Mathias is Product Manager for continuous mercury analysis portfolio at DURAG, a manufacturer of sensors and systems for emission monitoring and control. He has always worked in the broad field of thermal energy conversion and emission control. He studied mechanical engineering with focus on thermal power plants and internal combustion engines in Hamburg, Germany. His career started in research about carbon capture in coal fired power plants and biomass to liquid processes. He has also been involved in the German contribution to the revision of the BAT Reference Document (BREF) for large combustion plants. After joining DURAG in 2016 he worked as project manager in the development department.

Short description about presentation:

1. Keywords
- Continuous Mercury Monitoring
- Reduction Measures
- Speciation
- Mercury
- Mercury Emissions

2. Highlights
- Overview about the global market for continuous mercury monitoring
- Introduction to the product solution we are offering
- Sharing international experience in regards of emission monitoring
- Application examples

3. Purpose Mercury (Hg) is a toxic heavy metal naturally present in our environment which is of growing global concern. The UNEP Minamata Convention on Mercury has been signed and ratified by more than 200 countries since 2013. The objective of the Convention is to protect human health and the environment from anthropogenic emissions and releases of mercury. Coal burning is one of the most significant anthropogenic sources of mercury emissions to the atmosphere making more than 85 % of these emissions [1]. Global mercury emissions to air are estimated with 2.300 tons per year. The proportion of European Union member states is determined with 3.2 % of global emissions with an amount of 77.2 t/a [1]. We are already facing a global challenge on the fulfilment of emission limit value reductions within industrial plants which we need to tackle.

4. Materials and Methods
Total mercury analyser HM-1400 TRX 2 by DURAG GmbH and application examples.

5. Results and discussion
Most plants do not apply any Hg specific reduction methods but benefit from the Hg capture at the existing stages of the flue gas cleaning system. In order to comply with the new emission levels Hg specific reduction measures have to be applied such as for example fuel pretreatment, carbon sorbent injection or boiler bromine addition [2].

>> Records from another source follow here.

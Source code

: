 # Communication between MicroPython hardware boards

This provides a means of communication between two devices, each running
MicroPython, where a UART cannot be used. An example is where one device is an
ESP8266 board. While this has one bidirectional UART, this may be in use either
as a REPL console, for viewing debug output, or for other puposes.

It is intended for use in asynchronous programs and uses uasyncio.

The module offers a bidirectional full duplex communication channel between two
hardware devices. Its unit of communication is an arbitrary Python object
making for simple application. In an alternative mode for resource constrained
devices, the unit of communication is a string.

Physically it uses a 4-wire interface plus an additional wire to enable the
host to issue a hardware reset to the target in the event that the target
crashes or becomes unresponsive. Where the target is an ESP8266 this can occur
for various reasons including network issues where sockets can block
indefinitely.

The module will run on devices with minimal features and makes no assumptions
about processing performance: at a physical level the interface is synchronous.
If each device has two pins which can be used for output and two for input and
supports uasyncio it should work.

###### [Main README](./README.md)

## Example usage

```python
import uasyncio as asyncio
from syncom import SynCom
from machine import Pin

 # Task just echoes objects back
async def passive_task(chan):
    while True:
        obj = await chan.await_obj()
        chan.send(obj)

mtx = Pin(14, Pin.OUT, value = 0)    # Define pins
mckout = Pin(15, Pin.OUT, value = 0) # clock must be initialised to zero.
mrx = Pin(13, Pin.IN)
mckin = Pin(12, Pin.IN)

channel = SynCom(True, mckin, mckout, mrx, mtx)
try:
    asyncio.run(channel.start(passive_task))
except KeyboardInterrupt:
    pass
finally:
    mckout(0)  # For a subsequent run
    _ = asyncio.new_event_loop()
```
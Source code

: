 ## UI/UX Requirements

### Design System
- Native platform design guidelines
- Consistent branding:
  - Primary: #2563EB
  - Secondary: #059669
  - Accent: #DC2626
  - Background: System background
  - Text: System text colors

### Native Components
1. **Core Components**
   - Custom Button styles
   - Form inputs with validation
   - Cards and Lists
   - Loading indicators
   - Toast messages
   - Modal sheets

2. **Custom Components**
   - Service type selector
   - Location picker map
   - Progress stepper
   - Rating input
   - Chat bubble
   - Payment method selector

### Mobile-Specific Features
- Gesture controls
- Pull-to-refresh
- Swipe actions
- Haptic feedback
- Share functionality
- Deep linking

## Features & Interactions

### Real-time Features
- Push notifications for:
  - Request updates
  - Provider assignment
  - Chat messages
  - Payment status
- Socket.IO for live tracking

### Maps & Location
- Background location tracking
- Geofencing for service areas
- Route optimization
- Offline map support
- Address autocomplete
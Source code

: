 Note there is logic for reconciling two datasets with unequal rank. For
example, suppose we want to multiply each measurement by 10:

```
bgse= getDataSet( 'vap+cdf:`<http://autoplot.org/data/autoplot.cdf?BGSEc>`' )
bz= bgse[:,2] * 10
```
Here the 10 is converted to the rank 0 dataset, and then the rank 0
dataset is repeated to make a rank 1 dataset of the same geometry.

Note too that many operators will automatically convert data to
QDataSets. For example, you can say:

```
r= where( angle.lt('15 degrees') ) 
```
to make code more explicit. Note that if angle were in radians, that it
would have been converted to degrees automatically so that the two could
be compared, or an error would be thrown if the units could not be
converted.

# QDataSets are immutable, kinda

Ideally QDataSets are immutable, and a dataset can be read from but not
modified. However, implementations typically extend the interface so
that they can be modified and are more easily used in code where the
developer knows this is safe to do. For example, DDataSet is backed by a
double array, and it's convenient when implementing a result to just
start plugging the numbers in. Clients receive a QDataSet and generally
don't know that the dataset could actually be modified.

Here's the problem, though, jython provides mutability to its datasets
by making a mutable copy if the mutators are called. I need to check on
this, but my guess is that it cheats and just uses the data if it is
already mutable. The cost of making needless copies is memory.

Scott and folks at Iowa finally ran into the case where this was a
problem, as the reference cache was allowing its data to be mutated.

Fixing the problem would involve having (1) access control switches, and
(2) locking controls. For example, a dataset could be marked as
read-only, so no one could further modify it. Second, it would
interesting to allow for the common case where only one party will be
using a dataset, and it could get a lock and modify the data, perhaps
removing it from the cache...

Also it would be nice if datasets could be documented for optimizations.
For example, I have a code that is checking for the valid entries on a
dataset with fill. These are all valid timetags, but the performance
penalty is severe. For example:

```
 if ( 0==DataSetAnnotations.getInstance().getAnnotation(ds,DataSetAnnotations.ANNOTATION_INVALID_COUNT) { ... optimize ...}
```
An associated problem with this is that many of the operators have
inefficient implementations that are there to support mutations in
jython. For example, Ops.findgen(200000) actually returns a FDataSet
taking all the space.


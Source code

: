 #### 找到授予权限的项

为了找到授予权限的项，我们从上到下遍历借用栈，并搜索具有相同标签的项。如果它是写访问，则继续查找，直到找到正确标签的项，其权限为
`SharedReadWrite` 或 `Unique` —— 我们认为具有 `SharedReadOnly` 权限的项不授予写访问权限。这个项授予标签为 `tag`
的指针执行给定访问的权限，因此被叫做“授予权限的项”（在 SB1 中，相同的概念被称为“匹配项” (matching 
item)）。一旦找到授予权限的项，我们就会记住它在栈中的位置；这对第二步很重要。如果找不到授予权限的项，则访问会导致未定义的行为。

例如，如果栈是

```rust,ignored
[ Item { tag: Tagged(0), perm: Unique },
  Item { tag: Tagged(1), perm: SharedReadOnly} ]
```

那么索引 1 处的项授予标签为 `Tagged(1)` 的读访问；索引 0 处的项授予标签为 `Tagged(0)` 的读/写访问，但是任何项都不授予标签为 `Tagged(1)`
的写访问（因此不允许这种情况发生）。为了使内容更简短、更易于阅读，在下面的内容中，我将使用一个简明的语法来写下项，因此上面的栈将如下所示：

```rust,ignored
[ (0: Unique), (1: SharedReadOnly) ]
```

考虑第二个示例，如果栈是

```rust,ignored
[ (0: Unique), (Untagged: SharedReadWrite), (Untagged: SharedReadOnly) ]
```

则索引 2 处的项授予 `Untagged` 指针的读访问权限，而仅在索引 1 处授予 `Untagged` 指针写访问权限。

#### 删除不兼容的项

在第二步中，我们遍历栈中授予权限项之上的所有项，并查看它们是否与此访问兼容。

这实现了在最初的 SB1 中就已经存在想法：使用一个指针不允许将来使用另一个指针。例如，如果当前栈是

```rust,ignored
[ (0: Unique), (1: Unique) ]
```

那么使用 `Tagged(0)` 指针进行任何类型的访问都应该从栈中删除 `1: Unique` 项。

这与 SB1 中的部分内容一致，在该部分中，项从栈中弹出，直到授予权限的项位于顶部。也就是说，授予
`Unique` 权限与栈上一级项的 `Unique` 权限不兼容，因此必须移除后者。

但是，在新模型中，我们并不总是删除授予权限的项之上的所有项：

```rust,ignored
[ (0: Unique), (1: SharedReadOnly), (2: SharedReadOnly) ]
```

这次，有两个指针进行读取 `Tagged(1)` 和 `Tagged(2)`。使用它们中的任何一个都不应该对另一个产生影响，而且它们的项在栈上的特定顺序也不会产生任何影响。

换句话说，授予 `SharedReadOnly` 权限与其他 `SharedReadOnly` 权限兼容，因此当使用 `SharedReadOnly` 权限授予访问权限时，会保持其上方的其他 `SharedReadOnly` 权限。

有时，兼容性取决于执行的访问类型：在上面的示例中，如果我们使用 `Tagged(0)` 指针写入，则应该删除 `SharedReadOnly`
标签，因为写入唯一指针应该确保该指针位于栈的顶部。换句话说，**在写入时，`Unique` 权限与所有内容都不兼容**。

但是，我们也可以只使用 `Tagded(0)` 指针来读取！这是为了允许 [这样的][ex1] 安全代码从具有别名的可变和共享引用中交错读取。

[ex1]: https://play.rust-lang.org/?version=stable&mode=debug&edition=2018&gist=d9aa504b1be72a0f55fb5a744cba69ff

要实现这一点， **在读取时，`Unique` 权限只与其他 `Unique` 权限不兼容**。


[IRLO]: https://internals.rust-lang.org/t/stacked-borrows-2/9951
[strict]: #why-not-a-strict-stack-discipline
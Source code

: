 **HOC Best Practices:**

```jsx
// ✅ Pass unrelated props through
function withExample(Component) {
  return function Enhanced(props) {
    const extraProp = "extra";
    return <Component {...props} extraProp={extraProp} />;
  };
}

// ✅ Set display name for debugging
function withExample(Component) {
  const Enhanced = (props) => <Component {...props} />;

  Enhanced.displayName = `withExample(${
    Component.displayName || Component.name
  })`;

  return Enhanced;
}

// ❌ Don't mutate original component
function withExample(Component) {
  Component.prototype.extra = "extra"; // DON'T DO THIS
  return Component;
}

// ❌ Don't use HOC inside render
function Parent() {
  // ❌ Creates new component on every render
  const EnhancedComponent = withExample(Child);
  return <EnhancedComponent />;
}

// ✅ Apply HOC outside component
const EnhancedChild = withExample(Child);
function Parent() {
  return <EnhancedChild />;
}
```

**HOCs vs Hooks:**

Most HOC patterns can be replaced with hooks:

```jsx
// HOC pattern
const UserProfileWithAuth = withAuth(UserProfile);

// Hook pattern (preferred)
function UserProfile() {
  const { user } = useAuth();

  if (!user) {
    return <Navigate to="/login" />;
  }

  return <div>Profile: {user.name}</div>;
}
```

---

6. Conclusion and perspectives
I will demonstrate the versatile applications of continuous measuring mercury analyzers (Hg CEMS) for continuous emission monitoring as well as for optimization of mercury specific reduction measures. In this context the determination of the ratio of the mercury species present in the flue gas (elemental mercury Hg0 and oxidised mercury Hgn+) at different stages of the flue gas cleaning system is especially of interest. I discuss the advantages of continuous Hg measurement in comparison with discontinuous methods such as long-term sampling and the standard reference method according to EN 13211. I present practical examples using Hg CEMS allowing speciation of Hg0 and Hgn+ for continuous Hg measurements at different stages of the flue gas cleaning system.

7. References
[1] UNEP, Global Mercury Assessment 2018: Sources, Emissions, Releases and Environmental Transport, UNEP Chemicals, Branch, Geneva, Switzerland, 2018.
[2] T. Lecomte, J. F. Ferreira de la Fuente, F. Neuwahl, M. Canova, A. Pinasseau, I. Jankov, T. Brinkmann, S. Roudier, L. D. Sancho,
Best Available Techniques (BAT) Reference Document for Large Combustion Plants, EUR 28836 EN, doi :10.2760/0949, 2017.